La pauvreté, la détresse, la violence du quotidien, Elza Soares connaît. Elle en a même soupé. Née miséreuse, en 1937, dans un bidonville à la périphérie de Rio de Janeiro, Soares grandit dans le quartier le plus chaud de la ville, Padre Miguel, au sein d’une famille où l’on est fauché de père en fils. Artisan sur la paille, son paternel l’oblige à arrêter l’école dès l’âge de douze ans et l’envoie travailler pour gagner sa croûte. À treize, Elza se marie de force et accouche de son premier enfant. Mais son passage un peu plus tard dans un télé-crochet animé par Ary Barroso ne met pas encore fin à son déprimant parcours de Cosette carioca. La jeune femme chante le soir dans son église baptiste et travaille le jour dans des usines de savon et de scies électriques… Veuve à 18 ans, avec six bouches à nourrir, elle récupère les restes du réfectoire de la caserne voisine pour ses enfants. Expulsée du Brésil par le régime militaire en 1969, elle perd un fils de dix ans dans un accident peu après la disparition de Garrincha, mort des suites d’une cirrhose.

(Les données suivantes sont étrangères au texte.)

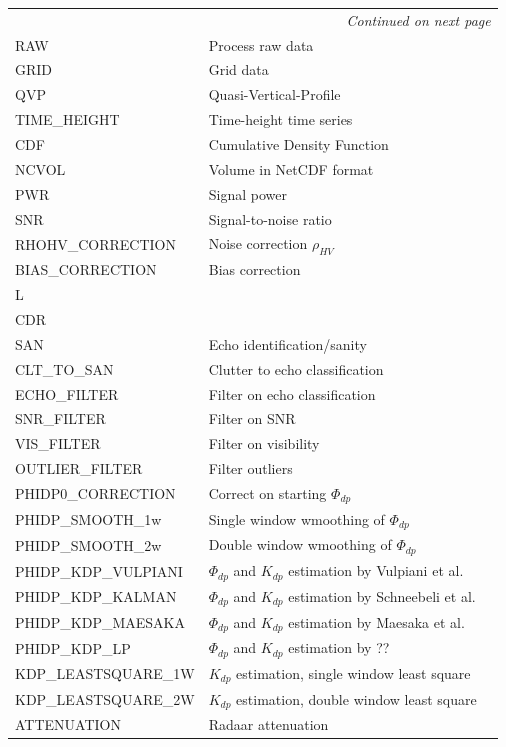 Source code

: \documentclass[a4paper,11pt,pdftex,twoside]{scrartcl}
\begin{document}
{{{\begin{longtable}{p{}p{}p{}}
\hline
\multicolumn{3}{r}{\textit{Continued on next page}}\\
\endfoot

\hline
\endlastfoot

RAW & Process raw data &  \\
GRID & Grid data & \\
QVP & Quasi-Vertical-Profile & \\
TIME\_HEIGHT & Time-height time series & \\
CDF & Cumulative Density Function & \\
NCVOL & Volume in NetCDF format & \\
PWR & Signal power & \\
SNR & Signal-to-noise ratio & \\
RHOHV\_CORRECTION & Noise correction $\rho_{HV}$ & \\
BIAS\_CORRECTION & Bias correction & \\
L & &  \\
CDR & & \\
SAN & Echo identification/sanity & \\
CLT\_TO\_SAN & Clutter to echo classification & \\
ECHO\_FILTER & Filter on echo classification & \\
SNR\_FILTER & Filter on SNR & \\
VIS\_FILTER & Filter on visibility & \\
OUTLIER\_FILTER & Filter outliers & \\
PHIDP0\_CORRECTION & Correct on starting $\Phi_{dp}$ & \\
PHIDP\_SMOOTH\_1w & Single window wmoothing of $\Phi_{dp}$ & \\
PHIDP\_SMOOTH\_2w & Double window wmoothing of $\Phi_{dp}$ & \\
PHIDP\_KDP\_VULPIANI & $\Phi_{dp}$ and $K_{dp}$ estimation by Vulpiani et al. & \\
PHIDP\_KDP\_KALMAN & $\Phi_{dp}$ and $K_{dp}$ estimation by Schneebeli et al. & \\
PHIDP\_KDP\_MAESAKA & $\Phi_{dp}$ and $K_{dp}$ estimation by Maesaka et al. & \\
PHIDP\_KDP\_LP & $\Phi_{dp}$ and $K_{dp}$ estimation by ?? & \\
KDP\_LEASTSQUARE\_1W &  $K_{dp}$ estimation, single window least square & \\
KDP\_LEASTSQUARE\_2W &  $K_{dp}$ estimation, double window least square & \\
ATTENUATION &  Radaar attenuation & \\

\end{longtable}}}}
\end{document}
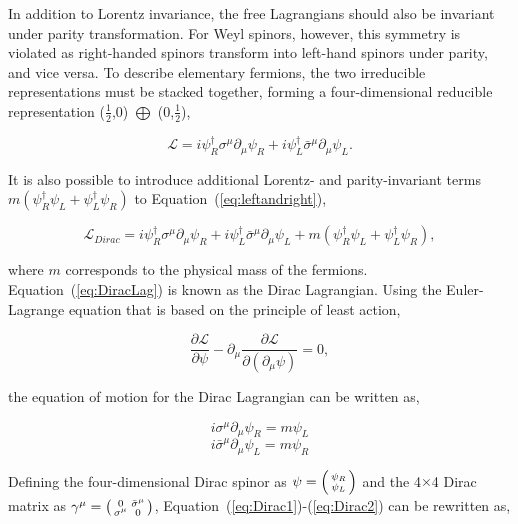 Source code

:In addition to Lorentz invariance, the free Lagrangians should also be invariant under parity transformation. For Weyl spinors, however, this symmetry is violated as right-handed spinors transform into left-hand spinors under parity, and vice versa. To describe elementary fermions, the two irreducible representations must be stacked together, forming a four-dimensional reducible representation ($\frac{1}{2}$,0) $\bigoplus$ (0,$\frac{1}{2}$),

\begin{equation}
\label{eq:leftandright}
\mathcal{L}=i\psi_{R}^{\dagger}\sigma^{\mu}\partial_{\mu}\psi_{R}+i\psi_{L}^{\dagger}\bar{\sigma}^{\mu}\partial_{\mu}\psi_{L}.
\end{equation}

It is also possible to introduce additional Lorentz- and parity-invariant terms $m(\psi_{R}^{\dagger}\psi_{L}+\psi_{L}^{\dagger}\psi_{R})$ to Equation~(\ref{eq:leftandright}),

\begin{equation}
\label{eq:DiracLag}
\mathcal{L}_{Dirac}=i\psi_{R}^{\dagger}\sigma^{\mu}\partial_{\mu}\psi_{R}+i\psi_{L}^{\dagger}\bar{\sigma}^{\mu}\partial_{\mu}\psi_{L}+m(\psi_{R}^{\dagger}\psi_{L}+\psi_{L}^{\dagger}\psi_{R}),
\end{equation}

where $m$ corresponds to the physical mass of the fermions. Equation~(\ref{eq:DiracLag}) is known as the Dirac Lagrangian. Using the Euler-Lagrange equation that is based on the principle of least action,

\begin{equation}
\frac{\partial\mathcal{L}}{\partial\psi}-\partial_{\mu}\frac{\partial\mathcal{L}}{\partial(\partial_{\mu}\psi)}=0,
\end{equation}

the equation of motion for the Dirac Lagrangian can be written as,

\begin{equation}
\label{eq:Dirac1}
i\sigma^{\mu}\partial_{\mu}\psi_{R}=m\psi_{L}
\end{equation}
\begin{equation}
\label{eq:Dirac2}
i\bar{\sigma}^{\mu}\partial_{\mu}\psi_{L}=m\psi_{R}
\end{equation}

Defining the four-dimensional Dirac spinor as $\psi=\begin{psmallmatrix}\psi_{R}\\\psi_{L}\end{psmallmatrix}$ and the 4$\times$4 Dirac matrix as $\gamma^{\mu}=\begin{psmallmatrix}0&\bar{\sigma}^{\mu}\\\sigma^{\mu}&0\end{psmallmatrix}$, Equation~(\ref{eq:Dirac1})-(\ref{eq:Dirac2}) can be rewritten as,

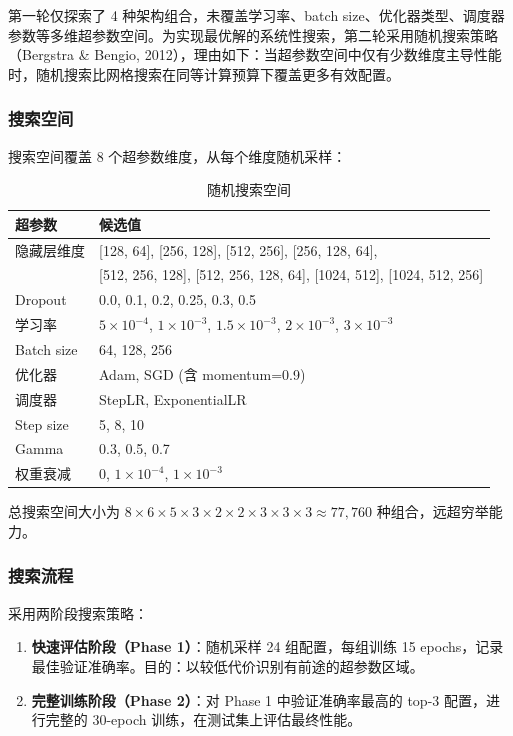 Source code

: \documentclass[12pt,a4paper]{ctexart}
\begin{document}
第一轮仅探索了 4 种架构组合，未覆盖学习率、batch size、优化器类型、调度器参数等多维超参数空间。为实现最优解的系统性搜索，第二轮采用随机搜索策略（Bergstra \& Bengio, 2012），理由如下：当超参数空间中仅有少数维度主导性能时，随机搜索比网格搜索在同等计算预算下覆盖更多有效配置。

\subsubsection{搜索空间}

搜索空间覆盖 8 个超参数维度，从每个维度随机采样：

\begin{table}[H]
\centering
\caption{随机搜索空间}
\begin{tabular}{@{}ll@{}}
\toprule
\textbf{超参数} & \textbf{候选值} \\
\midrule
隐藏层维度   & [128, 64], [256, 128], [512, 256], [256, 128, 64], \\
            & [512, 256, 128], [512, 256, 128, 64], [1024, 512], [1024, 512, 256] \\
Dropout     & 0.0, 0.1, 0.2, 0.25, 0.3, 0.5 \\
学习率      & $5 \times 10^{-4}$, $1 \times 10^{-3}$, $1.5 \times 10^{-3}$, $2 \times 10^{-3}$, $3 \times 10^{-3}$ \\
Batch size  & 64, 128, 256 \\
优化器      & Adam, SGD (含 momentum=0.9) \\
调度器      & StepLR, ExponentialLR \\
Step size   & 5, 8, 10 \\
Gamma       & 0.3, 0.5, 0.7 \\
权重衰减    & 0, $1 \times 10^{-4}$, $1 \times 10^{-3}$ \\
\bottomrule
\end{tabular}
\end{table}

总搜索空间大小为 $8 \times 6 \times 5 \times 3 \times 2 \times 2 \times 3 \times 3 \times 3 \approx 77,760$ 种组合，远超穷举能力。

\subsubsection{搜索流程}

采用两阶段搜索策略：

\begin{enumerate}
    \item \textbf{快速评估阶段（Phase 1）}：随机采样 24 组配置，每组训练 15 epochs，记录最佳验证准确率。目的：以较低代价识别有前途的超参数区域。
    \item \textbf{完整训练阶段（Phase 2）}：对 Phase 1 中验证准确率最高的 top-3 配置，进行完整的 30-epoch 训练，在测试集上评估最终性能。
\end{enumerate}
\end{document}
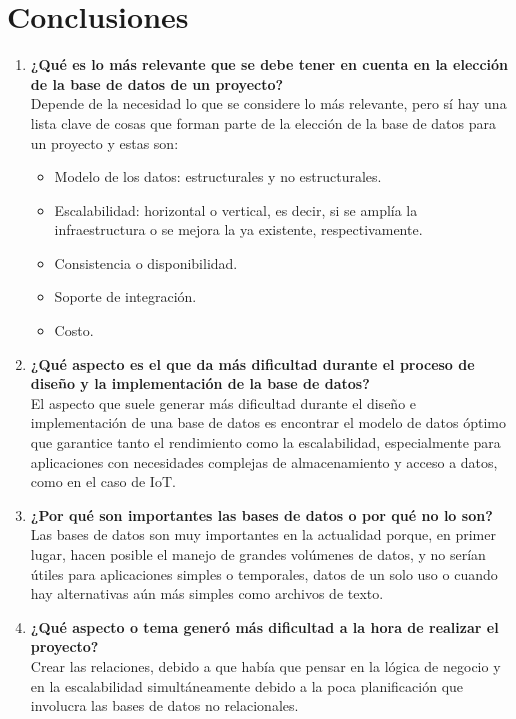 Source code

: \section{Conclusiones}

\begin{enumerate}
    \item \textbf{¿Qué es lo más relevante que se debe tener en cuenta en la elección de la base de datos de un proyecto?} \\
    Depende de la necesidad lo que se considere lo más relevante, pero sí hay una lista clave de cosas que forman parte de la elección de la base de datos para un proyecto y estas son:
    \begin{itemize}
        \item Modelo de los datos: estructurales y no estructurales.
        \item Escalabilidad: horizontal o vertical, es decir, si se amplía la infraestructura o se mejora la ya existente, respectivamente.
        \item Consistencia o disponibilidad.
        \item Soporte de integración.
        \item Costo.
    \end{itemize}
    
    \item \textbf{¿Qué aspecto es el que da más dificultad durante el proceso de diseño y la implementación de la base de datos?} \\
    El aspecto que suele generar más dificultad durante el diseño e implementación de una base de datos es encontrar el modelo de datos óptimo que garantice tanto el rendimiento como la escalabilidad, especialmente para aplicaciones con necesidades complejas de almacenamiento y acceso a datos, como en el caso de IoT.
    
    \item \textbf{¿Por qué son importantes las bases de datos o por qué no lo son?} \\
    Las bases de datos son muy importantes en la actualidad porque, en primer lugar, hacen posible el manejo de grandes volúmenes de datos, y no serían útiles para aplicaciones simples o temporales, datos de un solo uso o cuando hay alternativas aún más simples como archivos de texto.
    
    \item \textbf{¿Qué aspecto o tema generó más dificultad a la hora de realizar el proyecto?} \\
    Crear las relaciones, debido a que había que pensar en la lógica de negocio y en la escalabilidad simultáneamente debido a la poca planificación que involucra las bases de datos no relacionales.
    

\end{enumerate}
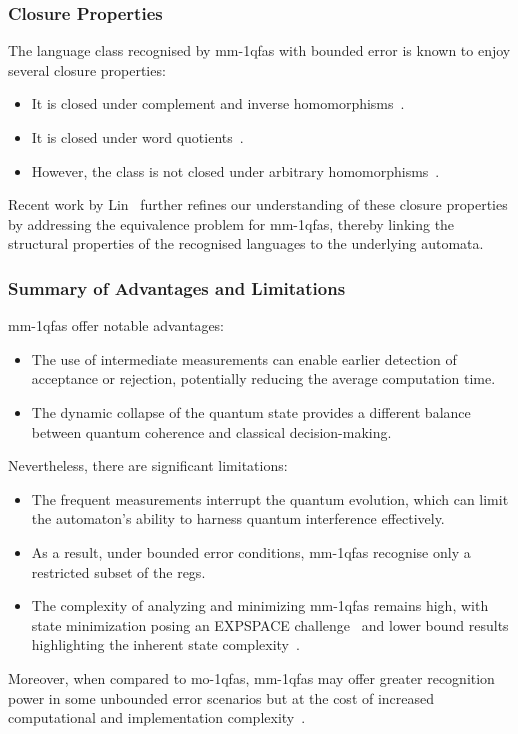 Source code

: \subsubsection{Closure Properties}
The language class recognised by \glspl{mm-1qfa} with bounded error is known to enjoy several closure properties:
\begin{itemize}
    \item It is closed under complement and inverse homomorphisms~\cite{brodsky2002characterizations}.
    \item It is closed under word quotients~\cite{brodsky2002characterizations}.
    \item However, the class is not closed under arbitrary homomorphisms~\cite{kondacs1997power,bertoni2003quantum}.
\end{itemize}
Recent work by Lin~\cite{lin2012another} further refines our understanding of these closure properties by addressing the equivalence problem for \glspl{mm-1qfa}, thereby linking the structural properties of the recognised languages to the underlying automata.

\subsubsection{Summary of Advantages and Limitations}
\glspl{mm-1qfa} offer notable advantages:
\begin{itemize}
    \item The use of intermediate measurements can enable earlier detection of acceptance or rejection, potentially reducing the average computation time.
    \item The dynamic collapse of the quantum state provides a different balance between quantum coherence and classical decision-making.
\end{itemize}
Nevertheless, there are significant limitations:
\begin{itemize}
    \item The frequent measurements interrupt the quantum evolution, which can limit the automaton's ability to harness quantum interference effectively.
    \item As a result, under bounded error conditions, \glspl{mm-1qfa} recognise only a restricted subset of the \glspl{reg}.
    \item The complexity of analyzing and minimizing \glspl{mm-1qfa} remains high, with state minimization posing an EXPSPACE challenge~\cite{mateus2012complexity} and lower bound results highlighting the inherent state complexity~\cite{ablayev2000lower}.
\end{itemize}
Moreover, when compared to \gls{mo-1qfa}s, \glspl{mm-1qfa} may offer greater recognition power in some unbounded error scenarios but at the cost of increased computational and implementation complexity~\cite{kondacs1997power,berzicna2001ambainis}.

Défigurée par des opérations de chirurgie esthétiques à répétition, frappée tout au long de sa laborieuse existence par les drames personnels et les échecs artistiques, Elza Soares a fini par revenir sur le devant de la scène après une longue traversée du désert. Sacrée en 2000 chanteuse du deuxième millénaire par la BBC, celle qui chantait en 2007 l’hymne brésilien a cappella devant les 80 000 spectateurs du Maracanã pour l’ouverture des jeux panaméricains sort, alors que Rio vit au rythme des JO, une photographie dure et crue de son beau pays. Ouvert sur un poème d’Oswald de Andrade qui évoque l’esclavage, The Woman at The End of the World parle de racisme, de came, de sexe et raconte les violences conjugales (Maria da Vila Matilde) comme la mort d’un travesti accro au crack. La samba ici est sale et apocalyptique. Elle fricote avec un rock distordu et des influences free jazz, portée par la voix rocailleuse et hors du commun (trois octaves et demi) d’une miraculée. Un disque aussi génial et déroutant qu’un passement de jambes de son défunt mari!